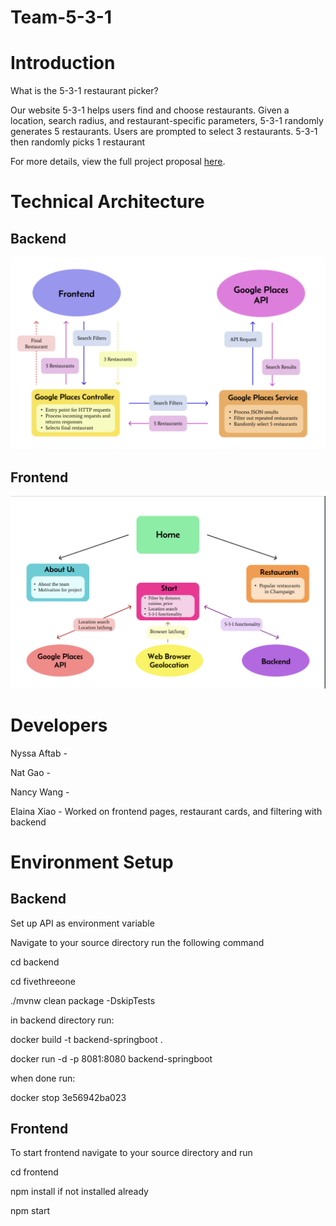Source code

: # Team-5-3-1

# Introduction

What is the 5-3-1 restaurant picker? 

Our website 5-3-1 helps users find and choose restaurants. Given a location, search radius, and restaurant-specific parameters, 5-3-1 randomly generates 5 restaurants. Users are prompted to select 3 restaurants. 5-3-1 then randomly picks 1 restaurant

For more details, view the full project proposal [here](https://docs.google.com/document/d/1jMbYF-eEGSsqXW_8F-txWdptcNTEeNfXWTZL4NA-CbA/edit?usp=sharing).

# Technical Architecture 

## Backend 
![Technical Architecture Drawing](https://github.com/CS222-UIUC/Team-5-3-1/blob/new-branch/back.png)

## Frontend
![Technical Architecture Drawing](https://github.com/CS222-UIUC/Team-5-3-1/blob/new-branch/front.png)

# Developers

Nyssa Aftab - 

Nat Gao -

Nancy Wang - 

Elaina Xiao - Worked on frontend pages, restaurant cards, and filtering with backend

# Environment Setup
## Backend

Set up API as environment variable

Navigate to your source directory run the following command

cd backend

cd fivethreeone

./mvnw clean package -DskipTests

in backend directory run:

docker build -t backend-springboot .

docker run -d -p 8081:8080 backend-springboot

when done run: 

docker stop 3e56942ba023

## Frontend

To start frontend navigate to your source directory and run

cd frontend

npm install if not installed already

npm start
******
Output all the material verbatim, skipping every image.

■ **Answer section**:
Source code

: # Team-5-3-1

# Introduction

What is the 5-3-1 restaurant picker? 

Our website 5-3-1 helps users find and choose restaurants. Given a location, search radius, and restaurant-specific parameters, 5-3-1 randomly generates 5 restaurants. Users are prompted to select 3 restaurants. 5-3-1 then randomly picks 1 restaurant

For more details, view the full project proposal [here](https://docs.google.com/document/d/1jMbYF-eEGSsqXW_8F-txWdptcNTEeNfXWTZL4NA-CbA/edit?usp=sharing).

# Technical Architecture 

## Backend 
![Technical Architecture Drawing](https://github.com/CS222-UIUC/Team-5-3-1/blob/new-branch/back.png)

## Frontend
![Technical Architecture Drawing](https://github.com/CS222-UIUC/Team-5-3-1/blob/new-branch/front.png)

# Developers

Nyssa Aftab - 

Nat Gao -

Nancy Wang - 

Elaina Xiao - Worked on frontend pages, restaurant cards, and filtering with backend

# Environment Setup
## Backend

Set up API as environment variable

Navigate to your source directory run the following command

cd backend

cd fivethreeone

./mvnw clean package -DskipTests

in backend directory run:

docker build -t backend-springboot .

docker run -d -p 8081:8080 backend-springboot

when done run: 

docker stop 3e56942ba023

## Frontend

To start frontend navigate to your source directory and run

cd frontend

npm install if not installed already

npm start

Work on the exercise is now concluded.